─── Source material
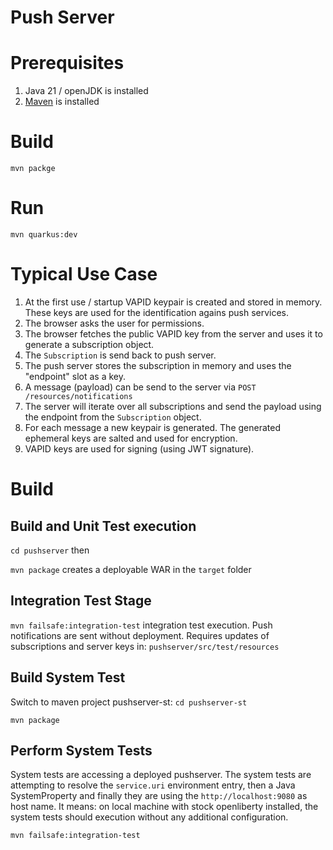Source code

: # Push Server

# Prerequisites

1. Java 21 / openJDK is installed
2. [Maven](https://maven.apache.org/) is installed


# Build

`mvn packge`

# Run

`mvn quarkus:dev`

# Typical Use Case

1. At the first use / startup VAPID keypair is created and stored in memory. These keys are used for the identification agains push services.
2. The browser asks the user for permissions.
3. The browser fetches the public VAPID key from the server and uses it to generate 
a subscription object.
4. The `Subscription` is send back to push server.
5. The push server stores the subscription in memory and uses the "endpoint" slot as a key.
6. A message (payload) can be send to the server via `POST /resources/notifications`
7. The server will iterate over all subscriptions and send the payload using the endpoint from the `Subscription` object.
8. For each message a new keypair is generated. The generated ephemeral keys are salted and used for encryption. 
9. VAPID keys are used for signing (using JWT signature).

# Build 

## Build and Unit Test execution

`cd pushserver` then

`mvn package` creates a deployable WAR in the `target` folder

## Integration Test Stage

`mvn failsafe:integration-test` integration test execution. Push notifications
are sent without deployment. Requires updates of subscriptions and server keys in: `pushserver/src/test/resources`

## Build System Test

Switch to maven project pushserver-st: `cd pushserver-st`

`mvn package`

## Perform System Tests

System tests are accessing a deployed pushserver. The system tests are attempting to resolve the `service.uri` environment entry, then a Java SystemProperty and finally
they are using the `http://localhost:9080` as host name. It means: on local machine
with stock openliberty installed, the system tests should execution without any additional configuration.

`mvn failsafe:integration-test`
──────
What the task asks> Read the data above. Pull out each line in which the string "payload" appears.

Response area>
6. A message (payload) can be send to the server via `POST /resources/notifications`
7. The server will iterate over all subscriptions and send the payload using the endpoint from the `Subscription` object.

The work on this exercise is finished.